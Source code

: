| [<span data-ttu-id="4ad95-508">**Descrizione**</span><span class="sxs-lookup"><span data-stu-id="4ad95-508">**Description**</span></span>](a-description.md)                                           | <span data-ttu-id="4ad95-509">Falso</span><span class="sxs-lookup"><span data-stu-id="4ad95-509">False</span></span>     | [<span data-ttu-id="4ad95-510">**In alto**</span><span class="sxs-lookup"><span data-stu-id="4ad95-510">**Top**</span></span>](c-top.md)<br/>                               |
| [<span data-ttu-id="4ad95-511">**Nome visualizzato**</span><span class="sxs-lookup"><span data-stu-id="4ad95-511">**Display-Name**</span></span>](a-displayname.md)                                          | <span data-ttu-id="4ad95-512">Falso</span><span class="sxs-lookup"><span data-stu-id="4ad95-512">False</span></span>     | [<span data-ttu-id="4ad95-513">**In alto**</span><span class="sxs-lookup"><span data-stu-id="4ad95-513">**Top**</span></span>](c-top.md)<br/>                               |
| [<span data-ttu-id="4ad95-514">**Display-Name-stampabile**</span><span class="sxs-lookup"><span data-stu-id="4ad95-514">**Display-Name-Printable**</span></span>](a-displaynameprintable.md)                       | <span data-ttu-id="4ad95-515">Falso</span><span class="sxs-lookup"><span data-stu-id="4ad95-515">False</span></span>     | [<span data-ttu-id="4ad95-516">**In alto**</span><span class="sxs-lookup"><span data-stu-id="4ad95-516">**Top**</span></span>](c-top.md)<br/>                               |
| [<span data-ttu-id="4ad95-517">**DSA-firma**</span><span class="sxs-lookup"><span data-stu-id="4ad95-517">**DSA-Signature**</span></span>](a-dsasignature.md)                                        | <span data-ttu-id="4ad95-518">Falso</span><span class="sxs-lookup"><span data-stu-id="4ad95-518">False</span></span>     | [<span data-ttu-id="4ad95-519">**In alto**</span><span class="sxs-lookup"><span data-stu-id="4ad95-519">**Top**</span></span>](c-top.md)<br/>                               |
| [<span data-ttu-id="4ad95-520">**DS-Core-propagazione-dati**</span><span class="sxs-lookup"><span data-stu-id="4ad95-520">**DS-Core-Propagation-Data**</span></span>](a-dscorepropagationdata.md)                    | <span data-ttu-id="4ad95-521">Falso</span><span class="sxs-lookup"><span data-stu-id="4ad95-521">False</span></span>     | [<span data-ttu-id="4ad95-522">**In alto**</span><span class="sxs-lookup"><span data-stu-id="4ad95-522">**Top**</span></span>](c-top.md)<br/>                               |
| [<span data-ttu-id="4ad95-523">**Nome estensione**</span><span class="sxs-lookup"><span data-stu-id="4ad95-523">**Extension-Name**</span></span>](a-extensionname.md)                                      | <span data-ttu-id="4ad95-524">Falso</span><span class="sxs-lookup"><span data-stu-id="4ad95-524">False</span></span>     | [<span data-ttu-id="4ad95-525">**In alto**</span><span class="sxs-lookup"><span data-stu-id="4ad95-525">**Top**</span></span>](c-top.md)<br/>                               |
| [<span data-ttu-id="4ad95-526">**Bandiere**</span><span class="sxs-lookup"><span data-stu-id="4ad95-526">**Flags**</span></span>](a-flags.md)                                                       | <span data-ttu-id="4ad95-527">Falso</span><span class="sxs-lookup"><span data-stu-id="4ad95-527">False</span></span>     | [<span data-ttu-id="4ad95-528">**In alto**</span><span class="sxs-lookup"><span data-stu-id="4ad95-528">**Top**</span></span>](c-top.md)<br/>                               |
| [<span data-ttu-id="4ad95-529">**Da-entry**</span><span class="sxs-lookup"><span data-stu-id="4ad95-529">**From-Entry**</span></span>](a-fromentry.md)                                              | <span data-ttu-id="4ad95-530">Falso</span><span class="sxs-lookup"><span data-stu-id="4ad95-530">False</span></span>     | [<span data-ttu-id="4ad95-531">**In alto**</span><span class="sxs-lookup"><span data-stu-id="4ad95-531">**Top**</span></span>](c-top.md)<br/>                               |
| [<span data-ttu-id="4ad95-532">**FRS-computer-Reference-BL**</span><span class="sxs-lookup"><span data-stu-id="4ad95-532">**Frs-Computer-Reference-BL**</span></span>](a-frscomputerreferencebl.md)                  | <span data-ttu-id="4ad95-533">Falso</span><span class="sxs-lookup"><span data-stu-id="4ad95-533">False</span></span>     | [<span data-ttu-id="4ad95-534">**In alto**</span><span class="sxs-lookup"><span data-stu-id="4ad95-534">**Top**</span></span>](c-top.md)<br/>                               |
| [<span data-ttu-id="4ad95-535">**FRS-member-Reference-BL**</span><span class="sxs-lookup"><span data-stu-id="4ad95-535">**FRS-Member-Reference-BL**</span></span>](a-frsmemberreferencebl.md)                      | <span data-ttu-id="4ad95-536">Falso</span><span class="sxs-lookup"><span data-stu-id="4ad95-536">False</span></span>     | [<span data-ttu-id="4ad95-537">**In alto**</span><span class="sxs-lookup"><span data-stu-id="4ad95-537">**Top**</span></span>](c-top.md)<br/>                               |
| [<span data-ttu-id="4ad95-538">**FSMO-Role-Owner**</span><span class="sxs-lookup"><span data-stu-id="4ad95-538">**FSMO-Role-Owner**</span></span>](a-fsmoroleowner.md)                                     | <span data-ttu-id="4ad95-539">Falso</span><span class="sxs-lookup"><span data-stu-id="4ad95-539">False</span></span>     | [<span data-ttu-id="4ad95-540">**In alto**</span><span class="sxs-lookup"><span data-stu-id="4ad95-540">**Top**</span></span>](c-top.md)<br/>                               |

————

INSTRUCTIONS TO FOLLOW: Give back every entry exactly.

RESULT FOR THIS EXERCISE:
Source code

:| [<span data-ttu-id="4ad95-508">**Descrizione**</span><span class="sxs-lookup"><span data-stu-id="4ad95-508">**Description**</span></span>](a-description.md)                                           | <span data-ttu-id="4ad95-509">Falso</span><span class="sxs-lookup"><span data-stu-id="4ad95-509">False</span></span>     | [<span data-ttu-id="4ad95-510">**In alto**</span><span class="sxs-lookup"><span data-stu-id="4ad95-510">**Top**</span></span>](c-top.md)<br/>                               |
| [<span data-ttu-id="4ad95-511">**Nome visualizzato**</span><span class="sxs-lookup"><span data-stu-id="4ad95-511">**Display-Name**</span></span>](a-displayname.md)                                          | <span data-ttu-id="4ad95-512">Falso</span><span class="sxs-lookup"><span data-stu-id="4ad95-512">False</span></span>     | [<span data-ttu-id="4ad95-513">**In alto**</span><span class="sxs-lookup"><span data-stu-id="4ad95-513">**Top**</span></span>](c-top.md)<br/>                               |
| [<span data-ttu-id="4ad95-514">**Display-Name-stampabile**</span><span class="sxs-lookup"><span data-stu-id="4ad95-514">**Display-Name-Printable**</span></span>](a-displaynameprintable.md)                       | <span data-ttu-id="4ad95-515">Falso</span><span class="sxs-lookup"><span data-stu-id="4ad95-515">False</span></span>     | [<span data-ttu-id="4ad95-516">**In alto**</span><span class="sxs-lookup"><span data-stu-id="4ad95-516">**Top**</span></span>](c-top.md)<br/>                               |
| [<span data-ttu-id="4ad95-517">**DSA-firma**</span><span class="sxs-lookup"><span data-stu-id="4ad95-517">**DSA-Signature**</span></span>](a-dsasignature.md)                                        | <span data-ttu-id="4ad95-518">Falso</span><span class="sxs-lookup"><span data-stu-id="4ad95-518">False</span></span>     | [<span data-ttu-id="4ad95-519">**In alto**</span><span class="sxs-lookup"><span data-stu-id="4ad95-519">**Top**</span></span>](c-top.md)<br/>                               |
| [<span data-ttu-id="4ad95-520">**DS-Core-propagazione-dati**</span><span class="sxs-lookup"><span data-stu-id="4ad95-520">**DS-Core-Propagation-Data**</span></span>](a-dscorepropagationdata.md)                    | <span data-ttu-id="4ad95-521">Falso</span><span class="sxs-lookup"><span data-stu-id="4ad95-521">False</span></span>     | [<span data-ttu-id="4ad95-522">**In alto**</span><span class="sxs-lookup"><span data-stu-id="4ad95-522">**Top**</span></span>](c-top.md)<br/>                               |
| [<span data-ttu-id="4ad95-523">**Nome estensione**</span><span class="sxs-lookup"><span data-stu-id="4ad95-523">**Extension-Name**</span></span>](a-extensionname.md)                                      | <span data-ttu-id="4ad95-524">Falso</span><span class="sxs-lookup"><span data-stu-id="4ad95-524">False</span></span>     | [<span data-ttu-id="4ad95-525">**In alto**</span><span class="sxs-lookup"><span data-stu-id="4ad95-525">**Top**</span></span>](c-top.md)<br/>                               |
| [<span data-ttu-id="4ad95-526">**Bandiere**</span><span class="sxs-lookup"><span data-stu-id="4ad95-526">**Flags**</span></span>](a-flags.md)                                                       | <span data-ttu-id="4ad95-527">Falso</span><span class="sxs-lookup"><span data-stu-id="4ad95-527">False</span></span>     | [<span data-ttu-id="4ad95-528">**In alto**</span><span class="sxs-lookup"><span data-stu-id="4ad95-528">**Top**</span></span>](c-top.md)<br/>                               |
| [<span data-ttu-id="4ad95-529">**Da-entry**</span><span class="sxs-lookup"><span data-stu-id="4ad95-529">**From-Entry**</span></span>](a-fromentry.md)                                              | <span data-ttu-id="4ad95-530">Falso</span><span class="sxs-lookup"><span data-stu-id="4ad95-530">False</span></span>     | [<span data-ttu-id="4ad95-531">**In alto**</span><span class="sxs-lookup"><span data-stu-id="4ad95-531">**Top**</span></span>](c-top.md)<br/>                               |
| [<span data-ttu-id="4ad95-532">**FRS-computer-Reference-BL**</span><span class="sxs-lookup"><span data-stu-id="4ad95-532">**Frs-Computer-Reference-BL**</span></span>](a-frscomputerreferencebl.md)                  | <span data-ttu-id="4ad95-533">Falso</span><span class="sxs-lookup"><span data-stu-id="4ad95-533">False</span></span>     | [<span data-ttu-id="4ad95-534">**In alto**</span><span class="sxs-lookup"><span data-stu-id="4ad95-534">**Top**</span></span>](c-top.md)<br/>                               |
| [<span data-ttu-id="4ad95-535">**FRS-member-Reference-BL**</span><span class="sxs-lookup"><span data-stu-id="4ad95-535">**FRS-Member-Reference-BL**</span></span>](a-frsmemberreferencebl.md)                      | <span data-ttu-id="4ad95-536">Falso</span><span class="sxs-lookup"><span data-stu-id="4ad95-536">False</span></span>     | [<span data-ttu-id="4ad95-537">**In alto**</span><span class="sxs-lookup"><span data-stu-id="4ad95-537">**Top**</span></span>](c-top.md)<br/>                               |
| [<span data-ttu-id="4ad95-538">**FSMO-Role-Owner**</span><span class="sxs-lookup"><span data-stu-id="4ad95-538">**FSMO-Role-Owner**</span></span>](a-fsmoroleowner.md)                                     | <span data-ttu-id="4ad95-539">Falso</span><span class="sxs-lookup"><span data-stu-id="4ad95-539">False</span></span>     | [<span data-ttu-id="4ad95-540">**In alto**</span><span class="sxs-lookup"><span data-stu-id="4ad95-540">**Top**</span></span>](c-top.md)<br/>                               |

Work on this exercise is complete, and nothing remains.